### Task brief:
Please take the records that follow and repeat exactly the lines starting with the line with "fields to tables.</P>" and going on through the line with "[AOT Overview](aot-overview.md)".

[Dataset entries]
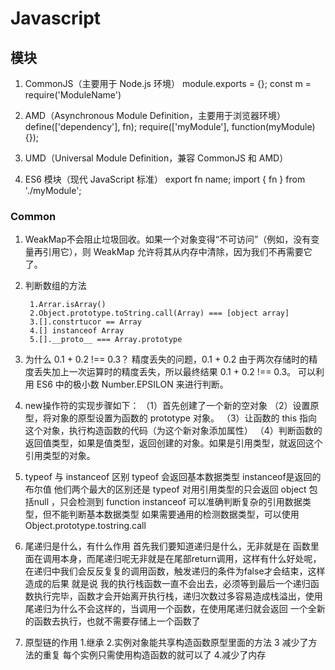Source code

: # Javascript


## 模块
1. CommonJS（主要用于 Node.js 环境）
   module.exports = {};
   const m = require('ModuleName')

2. AMD（Asynchronous Module Definition，主要用于浏览器环境）
   define(['dependency'], fn);
   require(['myModule'], function(myModule) {});

3. UMD（Universal Module Definition，兼容 CommonJS 和 AMD）
   
4. ES6 模块（现代 JavaScript 标准）
   export fn name;
   import { fn } from './myModule';



### Common
1. WeakMap不会阻止垃圾回收。如果一个对象变得“不可访问”（例如，没有变量再引用它），则 WeakMap 允许将其从内存中清除，因为我们不再需要它了。

1. 判断数组的方法
   
        1.Arrar.isArray()
        2.Object.prototype.toString.call(Array) === [object array]
        3.[].constrtucor == Array
        4.[] instanceof Array 
        5.[].__proto__ === Array.prototype

1. 为什么 0.1 + 0.2 !== 0.3？
    精度丢失的问题，0.1 + 0.2 由于两次存储时的精度丢失加上一次运算时的精度丢失，所以最终结果 0.1 + 0.2 !== 0.3。 可以利用 ES6 中的极小数 Number.EPSILON 来进行判断。

1. new操作符的实现步骤如下：
    （1）首先创建了一个新的空对象
    （2）设置原型，将对象的原型设置为函数的 prototype 对象。
    （3）让函数的 this 指向这个对象，执行构造函数的代码（为这个新对象添加属性）
    （4）判断函数的返回值类型，如果是值类型，返回创建的对象。如果是引用类型，就返回这个引用类型的对象。

1. typeof 与 instanceof 区别
    typeof 会返回基本数据类型 instanceof是返回的布尔值
    他们两个最大的区别还是 typeof 对用引用类型的只会返回 object  包括null ，只会检测到 function 
    instanceof 可以准确判断复杂的引用数据类型，但不能判断基本数据类型
    如果需要通用的检测数据类型，可以使用 Object.prototype.tostring.call

1. 尾递归是什么，有什么作用
    首先我们要知道递归是什么，无非就是在 函数里面在调用本身，而尾递归呢无非就是在尾部return调用，这样有什么好处呢，在递归中我们会反反复复的调用函数，触发递归的条件为false才会结束，这样造成的后果
    就是说 我的执行栈函数一直不会出去，必须等到最后一个递归函数执行完毕，函数才会开始离开执行栈，递归次数过多容易造成栈溢出，使用尾递归为什么不会这样的，当调用一个函数，在使用尾递归就会返回
    一个全新的函数去执行，也就不需要存储上一个函数了

1. 原型链的作用
    1.继承 
    2.实例对象能共享构造函数原型里面的方法 
    3 减少了方法的重复 每个实例只需使用构造函数的就可以了 
    4.减少了内存
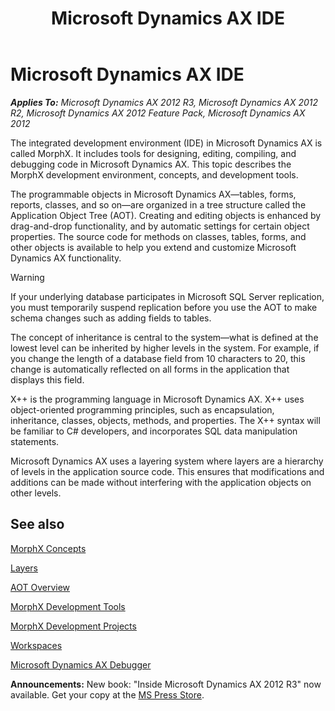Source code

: ﻿---
title: Microsoft Dynamics AX IDE
TOCTitle: Microsoft Dynamics AX IDE
ms:assetid: 7e54604c-006c-4db6-80f0-40f748b0a452
ms:mtpsurl: https://msdn.microsoft.com/en-us/library/Aa676506(v=AX.60)
ms:contentKeyID: 35246123
ms.date: 05/18/2015
mtps_version: v=AX.60
---

# Microsoft Dynamics AX IDE 


_**Applies To:** Microsoft Dynamics AX 2012 R3, Microsoft Dynamics AX 2012 R2, Microsoft Dynamics AX 2012 Feature Pack, Microsoft Dynamics AX 2012_

The integrated development environment (IDE) in Microsoft Dynamics AX is called MorphX. It includes tools for designing, editing, compiling, and debugging code in Microsoft Dynamics AX. This topic describes the MorphX development environment, concepts, and development tools.

The programmable objects in Microsoft Dynamics AX—tables, forms, reports, classes, and so on—are organized in a tree structure called the Application Object Tree (AOT). Creating and editing objects is enhanced by drag-and-drop functionality, and by automatic settings for certain object properties. The source code for methods on classes, tables, forms, and other objects is available to help you extend and customize Microsoft Dynamics AX functionality.


> [!WARNING]
> <P>If your underlying database participates in Microsoft SQL Server replication, you must temporarily suspend replication before you use the AOT to make schema changes such as adding fields to tables.</P>



The concept of inheritance is central to the system—what is defined at the lowest level can be inherited by higher levels in the system. For example, if you change the length of a database field from 10 characters to 20, this change is automatically reflected on all forms in the application that displays this field.

X++ is the programming language in Microsoft Dynamics AX. X++ uses object-oriented programming principles, such as encapsulation, inheritance, classes, objects, methods, and properties. The X++ syntax will be familiar to C\# developers, and incorporates SQL data manipulation statements.

Microsoft Dynamics AX uses a layering system where layers are a hierarchy of levels in the application source code. This ensures that modifications and additions can be made without interfering with the application objects on other levels.

## See also

[MorphX Concepts](morphx-concepts.md)

[Layers](layers.md)

[AOT Overview](aot-overview.md)

[MorphX Development Tools](morphx-development-tools.md)

[MorphX Development Projects](morphx-development-projects.md)

[Workspaces](workspaces.md)

[Microsoft Dynamics AX Debugger](microsoft-dynamics-ax-debugger.md)

  
**Announcements:** New book: "Inside Microsoft Dynamics AX 2012 R3" now available. Get your copy at the [MS Press Store](https://www.microsoftpressstore.com/store/inside-microsoft-dynamics-ax-2012-r3-9780735685109).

### Response to the task:
> <P>If your underlying database participates in Microsoft SQL Server replication, you must temporarily suspend replication before you use the AOT to make schema changes such as adding fields to tables.</P>



The concept of inheritance is central to the system—what is defined at the lowest level can be inherited by higher levels in the system. For example, if you change the length of a database field from 10 characters to 20, this change is automatically reflected on all forms in the application that displays this field.

X++ is the programming language in Microsoft Dynamics AX. X++ uses object-oriented programming principles, such as encapsulation, inheritance, classes, objects, methods, and properties. The X++ syntax will be familiar to C\# developers, and incorporates SQL data manipulation statements.

Microsoft Dynamics AX uses a layering system where layers are a hierarchy of levels in the application source code. This ensures that modifications and additions can be made without interfering with the application objects on other levels.

## See also

[MorphX Concepts](morphx-concepts.md)

[Layers](layers.md)

[AOT Overview](aot-overview.md)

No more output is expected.